For the horizontal vergence, the Friedman ANOVA showed a significant effect of conditions (χ2(3,26) = 22.47, P < 0.001). Pair-wise comparisons showed a significant difference between upward and downward saccades at near distance (Z = 3.02, P < 0.002) and at far (Z = 3.41, P < 0.001). Figure 6 shows that the horizontal vergence is always convergent (positive value) and that the convergence is higher for downward saccades (mean: 1.06 ± 0.83 at near and 1.01 ± 0.75 at far distance) than for upward saccades (mean: 0.40 ± 0.67 at near and 0.35 ± 0.98 at far distance). As a consequence, and similar to adults' behavior,13 children's downward saccades are associated with higher convergence than upward saccades. 
Figure 6
 
Horizontal vergences are shown during the vertical saccades for both directions (down and up) at near (black) and at far (white) distances. Vertical bars represent the standard error; *significant differences.
Figure 6
 
Horizontal vergences are shown during the vertical saccades for both directions (down and up) at near (black) and at far (white) distances. Vertical bars represent the standard error; *significant differences.

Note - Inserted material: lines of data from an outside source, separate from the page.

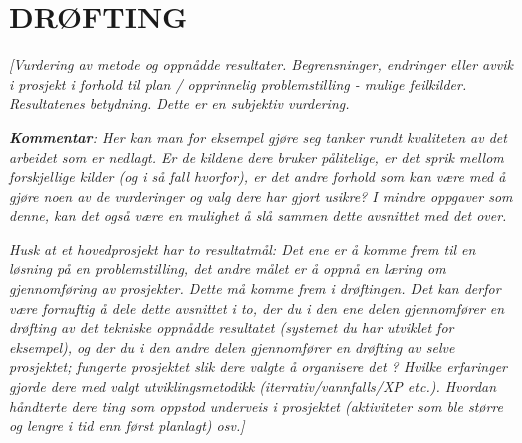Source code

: \documentclass[../main.tex]{subfiles}
\begin{document}
\section{DR{\O}FTING}

\bigskip

{\itshape\color{blue}
[Vurdering av metode og oppn{\aa}dde resultater. Begrensninger, endringer eller avvik i prosjekt i forhold til plan /
opprinnelig problemstilling - mulige feilkilder. Resultatenes betydning. Dette er en subjektiv vurdering.}

{\itshape\color{blue}
\textbf{\textup{Kommentar}}: Her kan man for eksempel gj{\o}re seg tanker rundt kvaliteten av det arbeidet som er
nedlagt. Er de kildene dere bruker p{\aa}litelige, er det sprik mellom forskjellige kilder (og i s{\aa} fall hvorfor),
er det andre forhold som kan v{\ae}re med {\aa} gj{\o}re noen av de vurderinger og valg dere har gjort usikre? I mindre
oppgaver som denne, kan det ogs{\aa} v{\ae}re en mulighet {\aa} sl{\aa} sammen dette avsnittet med det over.}

{\itshape\color{blue}
Husk at et hovedprosjekt har to resultatm{\aa}l: Det ene er {\aa} komme frem til en l{\o}sning p{\aa} en
problemstilling, det andre m{\aa}let er {\aa} oppn{\aa} en l{\ae}ring om gjennomf{\o}ring av prosjekter. Dette m{\aa}
komme frem i dr{\o}ftingen. Det kan derfor v{\ae}re fornuftig {\aa} dele dette avsnittet i to, der du i den ene delen
gjennomf{\o}rer en dr{\o}fting av det tekniske oppn{\aa}dde resultatet (systemet du har utviklet for eksempel), og der
du i den andre delen gjennomf{\o}rer en dr{\o}fting av selve prosjektet; fungerte prosjektet slik dere valgte {\aa}
organisere det ? Hvilke erfaringer gjorde dere med valgt utviklingsmetodikk (iterrativ/vannfalls/XP etc.). Hvordan
h{\aa}ndterte dere ting som oppstod underveis i prosjektet (aktiviteter som ble st{\o}rre og lengre i tid enn f{\o}rst
planlagt) osv.]}
\end{document}
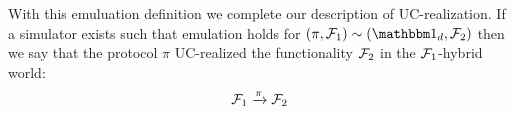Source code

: With this emuluation definition we complete our description of UC-realization.
If a simulator exists such that emulation holds for $(\pi, \F_1) \sim (\idealP, \F_2)$ then we say that the protocol $\pi$ UC-realized the functionality $\mathcal{F}_2$ in the $\mathcal{F}_1$-hybrid world:
\[
	\mathcal{F}_1 \xrightarrow{\pi} \mathcal{F}_2
\]



%

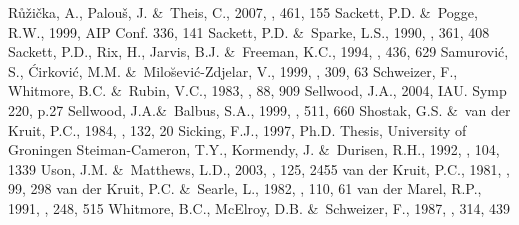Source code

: \documentclass[traditabstract]{aa} %
\begin{document}
\begin{thebibliography}{}
R\r{u}\v{z}i\v{c}ka, A., Palou\v{s}, J. \&\ Theis, C., 2007, \aap, 461, 155
Sackett, P.D. \&\ Pogge, R.W., 1999, AIP Conf. 336, 141
Sackett, P.D. \&\ Sparke, L.S., 1990, \apj, 361, 408
Sackett, P.D., Rix, H., Jarvis, B.J. \&\ Freeman, K.C., 1994, \apj, 436, 629
Samurovi\'c, S., \'Cirkovi\'c, M.M. \&\ Milo\u{s}evi\'c-Zdjelar, V., 1999,
\mnras, 309, 63
Schweizer, F., Whitmore, B.C. \&\ Rubin, V.C., 1983, \aj, 88, 909
Sellwood, J.A., 2004, IAU. Symp 220, p.27 
Sellwood, J.A.\&\ Balbus, S.A., 1999, \apj, 511, 660
Shostak, G.S. \&\ van der Kruit, P.C., 1984, \aap, 132, 20
Sicking, F.J., 1997, Ph.D. Thesis, University of Groningen
Steiman-Cameron, T.Y., Kormendy, J. \&\ Durisen, R.H., 1992, \aj, 104, 1339
Uson, J.M. \&\ Matthews, L.D., 2003, \aj, 125, 2455
van der Kruit, P.C., 1981, \aap, 99, 298
van der Kruit, P.C. \&\ Searle, L., 1982, \aap, 110, 61
van der Marel, R.P., 1991, \mnras, 248, 515
Whitmore, B.C., McElroy, D.B. \&\ Schweizer, F., 1987, \apj, 314, 439
\end{thebibliography}
\end{document}
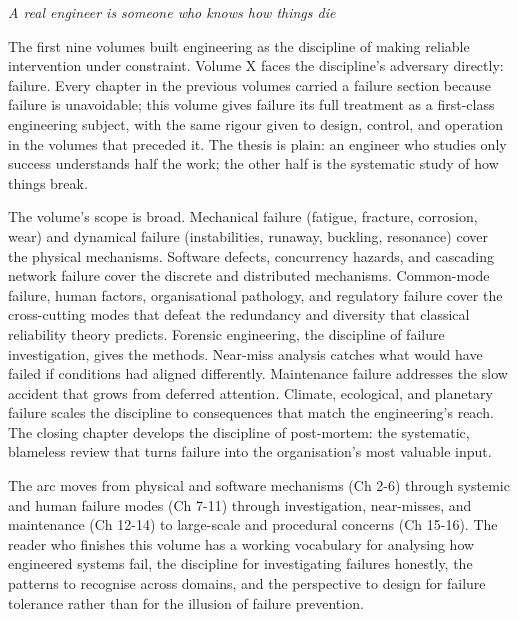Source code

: 
\vspace*{1.5cm}
\begin{center}
\itshape\large
A real engineer is someone who knows how things die
\end{center}
\vspace{0.5cm}

\noindent
The first nine volumes built engineering as the discipline of making reliable intervention under constraint. Volume X faces the discipline's adversary directly: failure. Every chapter in the previous volumes carried a failure section because failure is unavoidable; this volume gives failure its full treatment as a first-class engineering subject, with the same rigour given to design, control, and operation in the volumes that preceded it. The thesis is plain: an engineer who studies only success understands half the work; the other half is the systematic study of how things break.

The volume's scope is broad. Mechanical failure (fatigue, fracture, corrosion, wear) and dynamical failure (instabilities, runaway, buckling, resonance) cover the physical mechanisms. Software defects, concurrency hazards, and cascading network failure cover the discrete and distributed mechanisms. Common-mode failure, human factors, organisational pathology, and regulatory failure cover the cross-cutting modes that defeat the redundancy and diversity that classical reliability theory predicts. Forensic engineering, the discipline of failure investigation, gives the methods. Near-miss analysis catches what would have failed if conditions had aligned differently. Maintenance failure addresses the slow accident that grows from deferred attention. Climate, ecological, and planetary failure scales the discipline to consequences that match the engineering's reach. The closing chapter develops the discipline of post-mortem: the systematic, blameless review that turns failure into the organisation's most valuable input.

The arc moves from physical and software mechanisms (Ch 2-6) through systemic and human failure modes (Ch 7-11) through investigation, near-misses, and maintenance (Ch 12-14) to large-scale and procedural concerns (Ch 15-16). The reader who finishes this volume has a working vocabulary for analysing how engineered systems fail, the discipline for investigating failures honestly, the patterns to recognise across domains, and the perspective to design for failure tolerance rather than for the illusion of failure prevention.

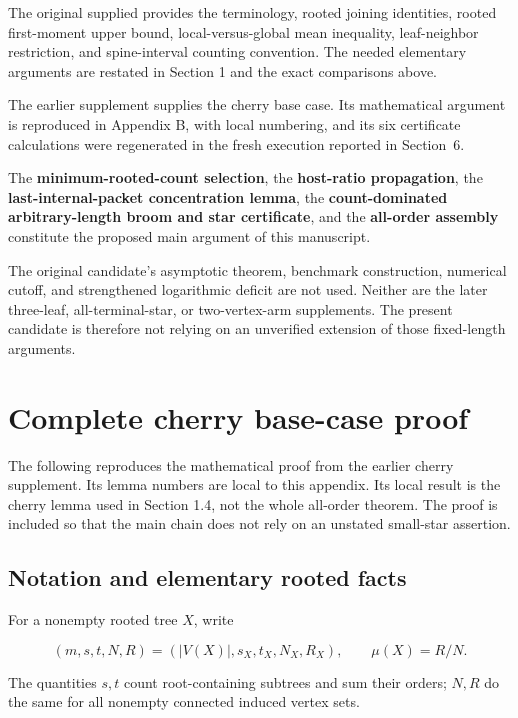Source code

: \documentclass[11pt,reqno]{amsart}
\theoremstyle{plain}
\begin{document}
The original supplied  provides the terminology, rooted joining identities, rooted first-moment upper bound, local-versus-global mean inequality, leaf-neighbor restriction, and spine-interval counting convention. The needed elementary arguments are restated in Section 1 and the exact comparisons above.

The earlier supplement  supplies the cherry base case. Its mathematical argument is reproduced in Appendix B, with local numbering, and its six certificate calculations were regenerated in the fresh execution reported in Section~6.

The \textbf{minimum-rooted-count selection}, the \textbf{host-ratio propagation}, the \textbf{last-internal-packet concentration lemma}, the \textbf{count-dominated arbitrary-length broom and star certificate}, and the \textbf{all-order assembly} constitute the proposed main argument of this manuscript.

The original candidate's asymptotic theorem, benchmark construction, numerical cutoff, and strengthened logarithmic deficit are not used. Neither are the later three-leaf, all-terminal-star, or two-vertex-arm supplements. The present candidate is therefore not relying on an unverified extension of those fixed-length arguments.

\section{Complete cherry base-case proof}\label{appendix-b.-complete-cherry-base-case-proof}

The following reproduces the mathematical proof from the earlier cherry supplement. Its lemma numbers are local to this appendix. Its local result is the cherry lemma used in Section 1.4, not the whole all-order theorem. The proof is included so that the main chain does not rely on an unstated small-star assertion.

\subsection{Notation and elementary rooted facts}\label{b.1.-notation-and-elementary-rooted-facts}

For a nonempty rooted tree \(X\), write

\[
(m,s,t,N,R)=(|V(X)|,s_X,t_X,N_X,R_X),\qquad \mu(X)=R/N.
\]

The quantities \(s,t\) count root-containing subtrees and sum their orders; \(N,R\) do the same for all nonempty connected induced vertex sets.
\end{document}
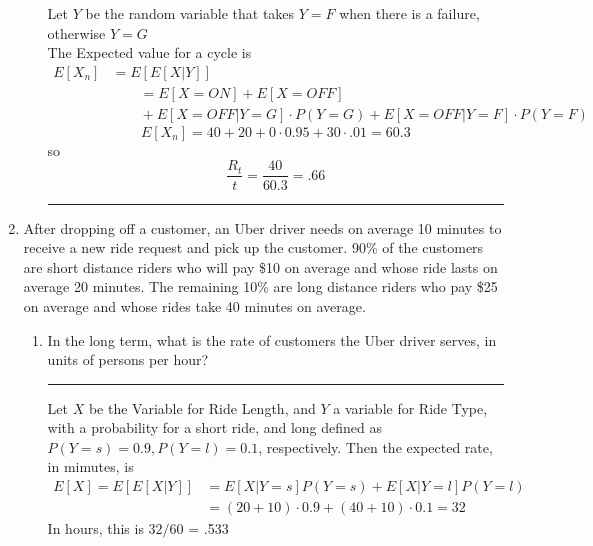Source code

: \documentclass{article} %
\theoremstyle{plain}
\theoremstyle{case}
\begin{document}
\begin{enumerate}[label={\fbox{\textbf{Exercise \#\arabic* :}}}]
\begin{enumerate}
        Let $Y$ be the random variable that takes $Y=F$ when there is a
        failure, otherwise $Y=G$\\
       The Expected value for a cycle is
       \begin{equation*}\begin{split}
         E[X_n] &= E[E[X|Y]] \\
                &\qquad = E[X=ON] + E[X=OFF] \\
                    &\qquad + E[X=OFF|Y=G] \cdot P(Y=G) 
                            + E[X=OFF|Y=F] \cdot P(Y=F)
       \end{split}\end{equation*}
       \[ E[X_n] = 40 + 20  + 0 \cdot 0.95 + 30 \cdot .01 = 60.3 \]
       so
       \[ \frac{R_t}{t} = \frac{40}{60.3} = .66 \]
\par\noindent\rule{\textwidth}{0.1pt}
    \end{enumerate}
  \newpage
  \item After dropping off a customer, an Uber driver needs on average 10
    minutes to receive a new ride request and pick up the customer.
    90\% of the customers are short distance riders who will pay
    \$10 on average and whose ride lasts on average 20 minutes.
    The remaining 10\% are long distance riders who pay \$25 on
    average and whose rides take 40 minutes on average.
    \begin{enumerate}
      \item In the long term, what is the rate of customers the Uber driver serves, in units of persons per hour?
\par\noindent\rule{\textwidth}{0.1pt}
        Let $X$ be the Variable for Ride Length, and $Y$ a variable for
        Ride Type, with a probability for a short ride, and long 
        defined as $P(Y=s) = 0.9, P(Y=l) = 0.1$, respectively.  Then
        the expected rate, in mimutes, is
       \begin{align*}
         E[X] = E[E[X|Y]] &= E[X|Y=s]P(Y=s) + E[X|Y=l]P(Y=l)   \\
                          &= (20+10) \cdot 0.9 + (40+10) \cdot 0.1 = 32
       \end{align*}
       In hours, this is $32/60$ = .533


\end{enumerate}
\end{enumerate}
\end{document}
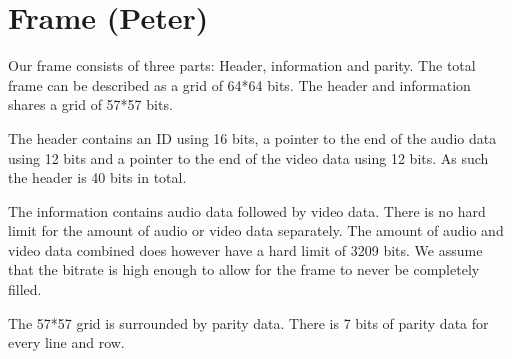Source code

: \section{Frame (Peter)}
Our frame consists of three parts: Header, information and parity. The total frame can be described as a grid of 64*64 bits. The header and information shares a grid of 57*57 bits.

The header contains an ID using 16 bits, a pointer to the end of the audio data using 12 bits and a pointer to the end of the video data using 12 bits. As such the header is 40 bits in total.

The information contains audio data followed by video data. There is no hard limit for the amount of audio or video data separately. The amount of audio and video data combined does however have a hard limit of 3209 bits. We assume that the bitrate is high enough to allow for the frame to never be completely filled.

The 57*57 grid is surrounded by parity data. There is 7 bits of parity data for every line and row.
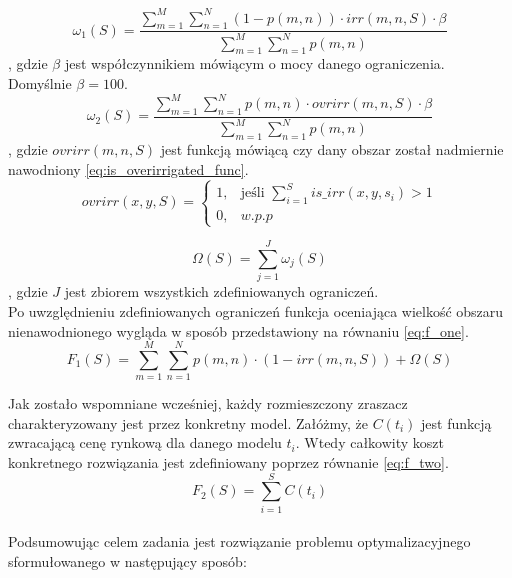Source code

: \documentclass[twoside]{iisthesis}
\begin{document}
\begin{equation}\label{eq:constraint_out_of_bounds}
	\omega_{1}(S) = \dfrac{\sum_{m=1}^{M}\sum_{n=1}^{N} (1 - p(m,n)) \cdot irr(m,n,S) \cdot \beta}{\sum_{m=1}^{M}\sum_{n=1}^{N} p(m,n)}
\end{equation}
, gdzie $\beta$ jest współczynnikiem mówiącym o mocy danego ograniczenia. Domyślnie $\beta=100$.\\
\begin{equation}\label{eq:constraint_overrirr}
	\omega_{2}(S) = \dfrac{\sum_{m=1}^{M}\sum_{n=1}^{N} p(m,n) \cdot ovrirr(m,n,S) \cdot \beta}{\sum_{m=1}^{M}\sum_{n=1}^{N} p(m,n)}
\end{equation}
, gdzie $ovrirr(m,n,S)$ jest funkcją mówiącą czy dany obszar został nadmiernie nawodniony \eqref{eq:is_overirrigated_func}.\\
\begin{equation}\label{eq:is_overirrigated_func}
	ovrirr(x,y,S) = \begin{cases}
				1,& \text{jeśli } \sum_{i=1}^{S} is\_irr(x,y,s_{i}) > 1 \\
				0,& w.p.p
			   \end{cases}
\end{equation}

\begin{equation}\label{eq:constraint_sum}
	\Omega(S) = \sum_{j = 1}^{J} \omega_{j}(S)
\end{equation}
, gdzie $J$ jest zbiorem wszystkich zdefiniowanych ograniczeń.\\

Po uwzględnieniu zdefiniowanych ograniczeń funkcja oceniająca wielkość obszaru nienawodnionego wygląda w sposób przedstawiony na równaniu \eqref{eq:f_one}.
\begin{equation}\label{eq:f_one}
F_{1}(S) = \sum_{m=1}^{M}\sum_{n=1}^{N} p(m,n) \cdot (1 - irr(m,n,S)) + \Omega(S)
\end{equation}

Jak zostało wspomniane wcześniej, każdy rozmieszczony zraszacz charakteryzowany jest przez konkretny model. Załóżmy, że $C(t_{i})$ jest funkcją zwracającą cenę rynkową dla danego modelu $t_i$. Wtedy całkowity koszt konkretnego rozwiązania jest zdefiniowany poprzez równanie \eqref{eq:f_two}.
\begin{equation}\label{eq:f_two}
	F_{2}(S) = \sum_{i=1}^{S} C(t_{i})
\end{equation}\\

Podsumowując celem zadania jest rozwiązanie problemu optymalizacyjnego sformułowanego w następujący sposób:\\
\end{document}
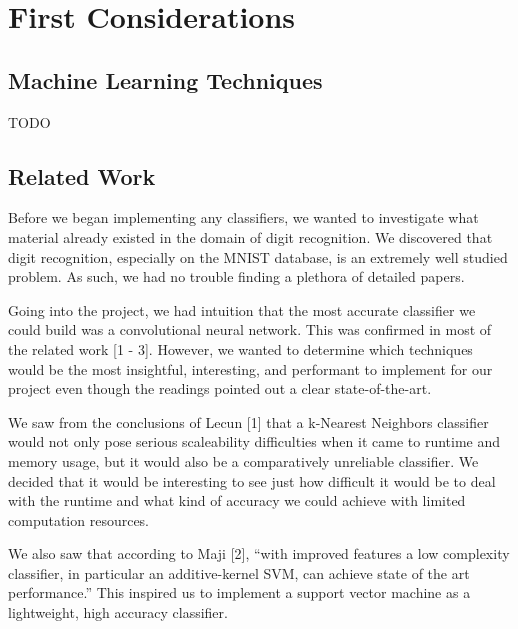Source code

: ﻿\documentclass{article} %
\begin{document}
\section{First Considerations}
\subsection{Machine Learning Techniques}
TODO

\subsection{Related Work}
Before we began implementing any classifiers, we wanted to investigate what
material already existed in the domain of digit recognition. We discovered
that digit recognition, especially on the MNIST database, is an extremely well
studied problem. As such, we had no trouble finding a plethora of detailed
papers.

Going into the project, we had intuition that the most accurate classifier we
could build was a convolutional neural network. This was confirmed in most of
the related work [1 - 3].
However, we wanted to determine which techniques would be the most insightful,
interesting, and performant to implement for our project even though the
readings pointed out a clear state-of-the-art.

We saw from the
conclusions of Lecun [1] that a k-Nearest Neighbors classifier would not
only pose serious scaleability difficulties when it came to runtime and memory
usage, but it would also be a comparatively unreliable classifier. We decided
that it would be interesting to see just how difficult it would be to deal with
the runtime and what kind of accuracy we could achieve with limited
computation resources.

We also saw that according to Maji [2], ``with improved features a low
complexity classifier, in particular
an additive-kernel SVM, can achieve state of the art performance.'' This
inspired us to implement a support vector machine as a lightweight, high
accuracy classifier.

\end{document}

Horizontal Vergence Following Vertical Saccades.
The Friedman ANOVA test showed a significant conditional effect on the horizontal vergence following the saccade (χ2(3,26) = 49.65, P < 0.001). The pair-wise comparison showed a significant difference at near distance between upward and downward saccades (Z = 4.7, P < 0.001). Figure 7 shows a slightly larger horizontal vergence drift after downward saccades (mean: −0.86 ± 0.43 at near and −0.74 ± 0.49 at far) than after upward saccades (mean: −0.14 ± 0.60 at near and −0.41 ± 0.33 at far); such drift level counter the horizontal vergence occurring during the vertical saccade. 
Figure 7
 
Horizontal vergences are shown after the vertical saccades for both directions (down and up) at near (black) and at far (white) distance. Vertical bars represent the standard error; *significant differences.
Figure 7
 
Horizontal vergences are shown after the vertical saccades for both directions (down and up) at near (black) and at far (white) distance. Vertical bars represent the standard error; *significant differences.
A summary of the results and their significance are shown in the Table. Direction-significant effects were found only for vertical conjugate postsaccadic drift and for horizontal vergence during and after the vertical saccades. 
Age Effect
Correlation Between Children's Age and Saccade Parameter.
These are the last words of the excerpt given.